89. as the described method of claim 87, wherein said administration phase scope was from about 12 to about 24 hours.

90. as the described method of claim 88, wherein said administration phase scope was from about 12 to about 24 hours.

91. as the described method of claim 87, wherein said administration phase scope was from about 6 hours to about 12 hours.

92. as the described method of claim 88, wherein said administration phase scope was from about 6 hours to about 12 hours.

93. as the described method of claim 87, wherein said administration phase scope was from about 1 hour to about 6 hours.

94. as the described method of claim 88, wherein said administration phase scope was from about 1 hour to about 6 hours.

95. as the described method of claim 87, wherein said administration phase scope was from about 5 minutes to about 1 hour.

96. as the described method of claim 88, wherein said administration phase scope was from about 5 minutes to about 1 hour.

97. paster as claimed in claim 1 wherein is delivered to individuality with lasting about 3 days administration phase of described hydrophilic permeable membrane thing.

98. paster as claimed in claim 1 wherein is delivered to individuality with lasting about 7 days administration phase of described hydrophilic permeable membrane thing.

99. paster as claimed in claim 19 wherein is delivered to individuality with lasting about 3 days administration phase of described hydrophilic permeable membrane thing.

100. paster as claimed in claim 19 wherein is delivered to individuality with lasting about 7 days administration phase of described hydrophilic permeable membrane thing.

101. system as claimed in claim 31 wherein is delivered to individuality with lasting about 3 days administration phase of described hydrophilic permeable membrane thing.

102. system as claimed in claim 31 wherein is delivered to individuality with lasting about 7 days administration phase of described hydrophilic permeable membrane thing.
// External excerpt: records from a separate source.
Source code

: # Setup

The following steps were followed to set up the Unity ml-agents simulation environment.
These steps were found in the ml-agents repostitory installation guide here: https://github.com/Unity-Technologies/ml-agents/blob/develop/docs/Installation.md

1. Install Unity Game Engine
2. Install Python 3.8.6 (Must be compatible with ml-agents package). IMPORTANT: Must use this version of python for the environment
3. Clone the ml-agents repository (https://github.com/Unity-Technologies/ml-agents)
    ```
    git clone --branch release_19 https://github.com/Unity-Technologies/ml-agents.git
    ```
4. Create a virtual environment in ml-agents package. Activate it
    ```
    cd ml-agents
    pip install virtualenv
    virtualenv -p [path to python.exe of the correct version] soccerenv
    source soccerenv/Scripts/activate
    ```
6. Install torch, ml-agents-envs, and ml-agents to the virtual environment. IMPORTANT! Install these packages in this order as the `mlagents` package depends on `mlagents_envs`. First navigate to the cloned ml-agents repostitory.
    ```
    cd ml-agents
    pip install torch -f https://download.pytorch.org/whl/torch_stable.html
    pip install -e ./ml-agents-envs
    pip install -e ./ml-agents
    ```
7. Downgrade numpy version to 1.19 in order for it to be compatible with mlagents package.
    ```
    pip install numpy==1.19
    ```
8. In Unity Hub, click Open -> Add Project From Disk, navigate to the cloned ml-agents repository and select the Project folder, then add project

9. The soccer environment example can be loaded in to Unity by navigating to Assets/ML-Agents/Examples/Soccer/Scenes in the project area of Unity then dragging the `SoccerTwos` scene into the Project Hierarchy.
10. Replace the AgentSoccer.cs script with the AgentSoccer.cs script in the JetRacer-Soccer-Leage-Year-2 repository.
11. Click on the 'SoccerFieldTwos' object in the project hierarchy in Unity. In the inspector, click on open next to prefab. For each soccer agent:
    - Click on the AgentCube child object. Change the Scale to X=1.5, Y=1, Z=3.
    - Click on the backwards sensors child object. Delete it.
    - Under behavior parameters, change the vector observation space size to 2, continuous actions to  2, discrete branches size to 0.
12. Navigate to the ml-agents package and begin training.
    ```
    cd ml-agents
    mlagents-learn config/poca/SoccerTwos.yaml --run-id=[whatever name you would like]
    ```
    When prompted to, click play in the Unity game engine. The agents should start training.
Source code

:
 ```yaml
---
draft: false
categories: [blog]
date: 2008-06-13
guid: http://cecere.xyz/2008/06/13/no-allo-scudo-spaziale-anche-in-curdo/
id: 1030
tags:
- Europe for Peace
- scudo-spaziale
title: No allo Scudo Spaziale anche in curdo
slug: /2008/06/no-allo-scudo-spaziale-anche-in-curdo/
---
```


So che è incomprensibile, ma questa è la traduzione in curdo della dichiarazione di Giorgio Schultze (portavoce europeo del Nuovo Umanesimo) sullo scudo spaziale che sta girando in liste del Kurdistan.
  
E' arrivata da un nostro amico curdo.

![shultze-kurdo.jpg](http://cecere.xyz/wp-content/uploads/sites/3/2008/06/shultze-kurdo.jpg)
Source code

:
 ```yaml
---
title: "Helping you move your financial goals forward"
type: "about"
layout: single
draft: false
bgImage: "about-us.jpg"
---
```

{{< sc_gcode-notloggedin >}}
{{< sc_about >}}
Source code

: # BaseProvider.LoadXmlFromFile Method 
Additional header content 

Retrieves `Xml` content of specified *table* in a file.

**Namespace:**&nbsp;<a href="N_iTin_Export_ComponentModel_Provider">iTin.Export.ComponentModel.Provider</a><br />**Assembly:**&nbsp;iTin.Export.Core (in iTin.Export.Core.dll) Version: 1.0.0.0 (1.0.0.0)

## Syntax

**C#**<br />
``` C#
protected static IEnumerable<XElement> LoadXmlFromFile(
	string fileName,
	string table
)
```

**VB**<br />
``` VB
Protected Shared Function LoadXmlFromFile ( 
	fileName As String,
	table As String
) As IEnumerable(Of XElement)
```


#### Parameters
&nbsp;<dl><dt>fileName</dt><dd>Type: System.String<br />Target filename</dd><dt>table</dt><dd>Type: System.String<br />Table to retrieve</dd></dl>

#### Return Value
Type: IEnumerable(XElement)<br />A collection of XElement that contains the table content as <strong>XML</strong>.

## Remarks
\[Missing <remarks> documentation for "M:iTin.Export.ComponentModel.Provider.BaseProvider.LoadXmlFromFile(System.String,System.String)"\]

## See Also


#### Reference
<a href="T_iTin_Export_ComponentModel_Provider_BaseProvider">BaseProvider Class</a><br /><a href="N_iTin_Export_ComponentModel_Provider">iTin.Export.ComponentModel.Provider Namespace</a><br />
103. system as claimed in claim 52 wherein is delivered to individuality with lasting about 3 days administration phase of described hydrophilic permeable membrane thing.

104. system as claimed in claim 52 wherein is delivered to individuality with lasting about 7 days administration phase of described hydrophilic permeable membrane thing.

105., wherein lasting about 3 days administration phase of described hydrophilic permeable membrane thing is delivered to individuality as the described method of claim 64.

106., wherein lasting about 7 days administration phase of described hydrophilic permeable membrane thing is delivered to individuality as the described method of claim 64.

107., wherein lasting about 3 days administration phase of described hydrophilic permeable membrane thing is delivered to individuality as the described method of claim 85.

108., wherein lasting about 7 days administration phase of described hydrophilic permeable membrane thing is delivered to individuality as the described method of claim 85.